[Saved data entries]
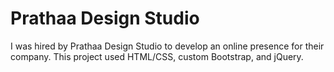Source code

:# Prathaa Design Studio

I was hired by Prathaa Design Studio to develop an online presence for their company. This project used HTML/CSS, custom Bootstrap, and jQuery.

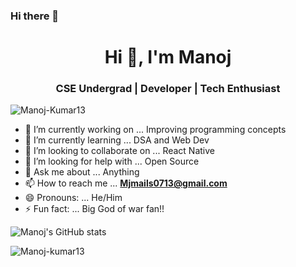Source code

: ### Hi there 👋

<h1 align="center">Hi 👋, I'm Manoj</h1>
<h3 align="center">CSE Undergrad | Developer | Tech Enthusiast </h3>

<p align="left"> <img src="https://komarev.com/ghpvc/?username=Manoj-Kumar13&label=Profile%20views&color=0e75b6&style=flat" alt="Manoj-Kumar13" /> </p>



- 🔭 I’m currently working on ... Improving programming concepts
- 🌱 I’m currently learning ... DSA and Web Dev
- 👯 I’m looking to collaborate on ... React Native
- 🤔 I’m looking for help with ... Open Source
- 💬 Ask me about ... Anything
- 📫 How to reach me ... **Mjmails0713@gmail.com**
- 😄 Pronouns: ... He/Him
- ⚡ Fun fact: ... Big God of war fan!!


![Manoj's GitHub stats](https://github-readme-stats.vercel.app/api?username=Manoj-Kumar13&show_icons=true&theme=radical&hide=stars)
<p><img align="left" src="https://github-readme-stats.vercel.app/api/top-langs?username=Manoj-kumar13&show_icons=true&theme=radical" alt="Manoj-kumar13" /></p>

- INSTRUCTIONS TO FOLLOW -
Output the data above exactly; pictures do not belong in the copy.

- SOLUTION TO THIS PROBLEM -
Source code

:# Prathaa Design Studio

I was hired by Prathaa Design Studio to develop an online presence for their company. This project used HTML/CSS, custom Bootstrap, and jQuery.

Source code

: ### Hi there 👋

<h1 align="center">Hi 👋, I'm Manoj</h1>
<h3 align="center">CSE Undergrad | Developer | Tech Enthusiast </h3>

<p align="left"> <img src="https://komarev.com/ghpvc/?username=Manoj-Kumar13&label=Profile%20views&color=0e75b6&style=flat" alt="Manoj-Kumar13" /> </p>



- 🔭 I’m currently working on ... Improving programming concepts
- 🌱 I’m currently learning ... DSA and Web Dev
- 👯 I’m looking to collaborate on ... React Native
- 🤔 I’m looking for help with ... Open Source
- 💬 Ask me about ... Anything
- 📫 How to reach me ... **Mjmails0713@gmail.com**
- 😄 Pronouns: ... He/Him
- ⚡ Fun fact: ... Big God of war fan!!


![Manoj's GitHub stats](https://github-readme-stats.vercel.app/api?username=Manoj-Kumar13&show_icons=true&theme=radical&hide=stars)
<p><img align="left" src="https://github-readme-stats.vercel.app/api/top-langs?username=Manoj-kumar13&show_icons=true&theme=radical" alt="Manoj-kumar13" /></p>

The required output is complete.